Single by Stephanie Mills

from the album Stephanie Mills
- B-side: "Stand Back"
- Released: 1986
- Recorded: 1985
- Genre: R&B; soul;
- Length: 6:34 (album) 4:51 (single)
- Label: MCA 5669
- Songwriters: Angela Winbush; René Moore;
- Producer: Ron Kersey

Stephanie Mills singles chronology
| "Stand Back" (1985) | "I Have Learned to Respect the Power of Love" (1986) | "Rising Desire" (1986) |

= I Have Learned to Respect the Power of Love =

"I Have Learned to Respect the Power of Love" is a song that was written by Angela Winbush and René Moore, of the singing duo Rene & Angela.The song first appeared on the self-titled album, "Alton McClain & Destiny" (Polydor, 1979) as "The Power of Love". This album was later re-released as It Must Be Love. Alton McClain & Destiny are best known for their disco song, "It Must Be Love."

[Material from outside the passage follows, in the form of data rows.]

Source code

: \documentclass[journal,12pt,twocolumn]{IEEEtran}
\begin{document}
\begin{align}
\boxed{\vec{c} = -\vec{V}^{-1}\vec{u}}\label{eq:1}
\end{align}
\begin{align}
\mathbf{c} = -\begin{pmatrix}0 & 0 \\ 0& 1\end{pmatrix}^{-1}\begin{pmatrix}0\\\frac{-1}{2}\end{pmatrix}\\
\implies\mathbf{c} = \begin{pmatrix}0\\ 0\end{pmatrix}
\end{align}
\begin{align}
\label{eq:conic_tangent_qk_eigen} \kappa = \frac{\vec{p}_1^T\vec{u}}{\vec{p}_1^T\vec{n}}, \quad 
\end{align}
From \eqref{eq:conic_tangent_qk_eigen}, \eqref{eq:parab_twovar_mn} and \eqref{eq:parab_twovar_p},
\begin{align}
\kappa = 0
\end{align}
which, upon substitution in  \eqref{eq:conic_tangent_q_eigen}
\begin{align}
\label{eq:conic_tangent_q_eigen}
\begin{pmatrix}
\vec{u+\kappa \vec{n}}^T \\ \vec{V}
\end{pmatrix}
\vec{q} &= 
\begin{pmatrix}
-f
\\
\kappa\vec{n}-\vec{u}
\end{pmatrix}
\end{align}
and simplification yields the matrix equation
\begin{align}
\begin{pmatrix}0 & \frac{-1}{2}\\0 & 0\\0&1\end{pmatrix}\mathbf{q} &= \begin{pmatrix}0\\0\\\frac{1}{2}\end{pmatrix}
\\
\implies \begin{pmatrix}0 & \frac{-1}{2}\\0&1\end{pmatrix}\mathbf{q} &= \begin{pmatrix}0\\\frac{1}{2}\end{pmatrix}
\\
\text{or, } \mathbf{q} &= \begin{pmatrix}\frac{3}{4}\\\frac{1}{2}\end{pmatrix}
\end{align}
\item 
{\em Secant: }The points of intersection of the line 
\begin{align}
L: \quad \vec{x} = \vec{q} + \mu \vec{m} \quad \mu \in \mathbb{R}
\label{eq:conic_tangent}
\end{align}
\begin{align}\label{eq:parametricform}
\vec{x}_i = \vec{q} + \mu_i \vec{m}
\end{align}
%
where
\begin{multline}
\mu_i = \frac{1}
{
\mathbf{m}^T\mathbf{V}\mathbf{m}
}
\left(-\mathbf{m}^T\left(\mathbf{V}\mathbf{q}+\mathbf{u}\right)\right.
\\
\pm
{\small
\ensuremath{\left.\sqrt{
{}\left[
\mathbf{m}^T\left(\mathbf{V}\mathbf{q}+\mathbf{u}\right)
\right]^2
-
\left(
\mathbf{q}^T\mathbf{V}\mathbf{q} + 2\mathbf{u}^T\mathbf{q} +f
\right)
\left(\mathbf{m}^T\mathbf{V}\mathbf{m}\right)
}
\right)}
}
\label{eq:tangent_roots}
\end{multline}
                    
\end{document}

==Stephanie Mills recording==
A version was recorded by American R&B singer, Stephanie Mills, and was the second single release from her 1985 self-titled album. The song peaked at #1 on the Billboard Hot Black Singles chart, and remained number one for two weeks in May 1986.

"I Have Learned to Respect the Power of Love" was Mills's sixteenth entry on the chart and her first number-one single. While the song was one of her most successful in the R&B/soul markets, the single did not make the Billboard Hot 100.

==Formats and track listings==
- US 7" vinyl
1. "I Have Learned to Respect the Power of Love" (Radio Edit) – 4:51
2. "Stand Back" – 3:58

- US 12" vinyl
3. "I Have Learned To Respect The Power Of Love" (Extended Mix) – 6:37
4. "I Have Learned To Respect The Power Of Love" (Instrumental) – 6:37
5. "I Have Learned To Respect The Power Of Love" (A Cappella) – 6:30
6. "I Have Learned To Respect The Power Of Love" (Power Beats) – 4:43

==Charts==

| Chart (1986) | Peak position |
|---|---|
| US Hot R&B/Hip-Hop Songs (Billboard) | 1 |

==Cover Versions==
- The song's writer Angela Winbush later recorded the tune herself which appears on her second studio album The Real Thing (1989).